Yesterday at Google’s Atmosphere event CEO Eric Schmidt said that these very basic needs are what pose the greatest challenge to the brains behind the Goog: the engineers. GigaOm tells us more
Schmidt made two specific comments about resource allocation, saying that the hardest and most pressing engineering issues facing Google today are around sharing and mobile.
He further built on the sharing concept by using the following example. Of course, this wouldn’t be an E. Schmidt production if there wasn’t a shot fired across the bow of one of Google’s major competitors. This time Microsoft was the target.
I think of calendars as incredibly boring, but I’m wrong, calendars are incredibly interesting because they’re incredibly shared. So from a computer science perspective, all of a sudden we have our top engineers who want to build calendars. I’m going, what’s wrong with you guys? But in fact it’s a very interesting example. Spreadsheets are similar, the most interesting spreadsheets are highly, highly interlinked, something I didn’t know, and was not possible with the previous technology — Microsoft technology made it very difficult because they were not built in that model.
As for mobile, Google is all about this and Schmidt urged the crowd, which consisted of Google Enterprise Apps users and prospects, to make sure your top talent is addressing your mobile infrastructure moving forward. If you haven’t figured this out yet, Google has decided that the mobile web and the accompanying apps and more is where the future is.
As the mobile Internet becomes central for both consumer and corporate users, the core product questions are interoperability, security and safety, Schmidt said. “What’s important is to get the mobile experience right, because mobility will ultimately be the way you provision most of your services,” he added, saying that Google considers phones, tablets and netbooks mobile experiences.
Based on the experience of the past I predict that most businesses are going to wait too long to pay the appropriate attention to their mobile requirements of the future.
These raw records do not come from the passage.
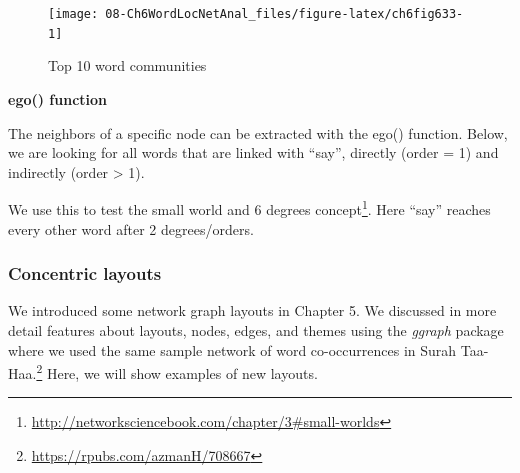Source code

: \documentclass[
]{article}
\newenvironment{Shaded}{\begin{snugshade}}{\end{snugshade}}
\newcommand{\AttributeTok}[1]{\textcolor[rgb]{0.13,0.29,0.53}{#1}}
\newcommand{\CommentTok}[1]{\textcolor[rgb]{0.56,0.35,0.01}{\textit{#1}}}
\newcommand{\DecValTok}[1]{\textcolor[rgb]{0.00,0.00,0.81}{#1}}
\newcommand{\FunctionTok}[1]{\textcolor[rgb]{0.13,0.29,0.53}{\textbf{#1}}}
\newcommand{\NormalTok}[1]{#1}
\newcommand{\OtherTok}[1]{\textcolor[rgb]{0.56,0.35,0.01}{#1}}
\newcommand{\SpecialCharTok}[1]{\textcolor[rgb]{0.81,0.36,0.00}{\textbf{#1}}}
\newcommand{\StringTok}[1]{\textcolor[rgb]{0.31,0.60,0.02}{#1}}
\begin{document}
\begin{figure}

{\centering \texttt{[image: 08-Ch6WordLocNetAnal\_files/figure-latex/ch6fig633-1]} 

}

\caption{Top 10 word communities}\label{fig:ch6fig633}
\end{figure}

\textbf{ego() function}

The neighbors of a specific node can be extracted with the ego() function. Below, we are looking for all words that are linked with ``say'', directly (order = 1) and indirectly (order \textgreater{} 1).

\footnotesize

\begin{Shaded}
\end{Shaded}

\normalsize

We use this to test the small world and 6 degrees concept\footnote{\url{http://networksciencebook.com/chapter/3\#small-worlds}}. Here ``say'' reaches every other word after 2 degrees/orders.

\hypertarget{concentric-layouts}{%
\subsubsection{Concentric layouts}\label{concentric-layouts}}

We introduced some network graph layouts in Chapter 5. We discussed in more detail features about layouts, nodes, edges, and themes using the \emph{ggraph} package where we used the same sample network of word co-occurrences in Surah Taa-Haa.\footnote{\url{https://rpubs.com/azmanH/708667}} Here, we will show examples of new layouts.
\end{document}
When you are driven by the cash flow and revenue generation of today, it can often create a vacuum of innovation. Look at how many companies are finally starting to figure out search after all these many years. Mobile will be the same way. Of course, the many years of industry pundits proclaiming that “This is the year mobile…..really” has created a certain “The pundit who cried mobile!” reaction. Trouble is, if Eric Schmidt can’t stop talking about Google’s concentration in the area then that means this is not a mobile fire drill. Companies will need to step up now if they want to hit the crest of this wave.
As a parting shot of sorts, Schmidt also echoed a similar tune to his buddies in Cupertino when he proclaimed
Lastly, to make good mobile, web and diskless computer (aka Chrome OS) apps, Schmidt had a platform recommendation as well: “From our perspective the single most important development has been the arrival of the HTML 5 standard.”
Bad day to be Adobe holding the Flash card, don’t ya think?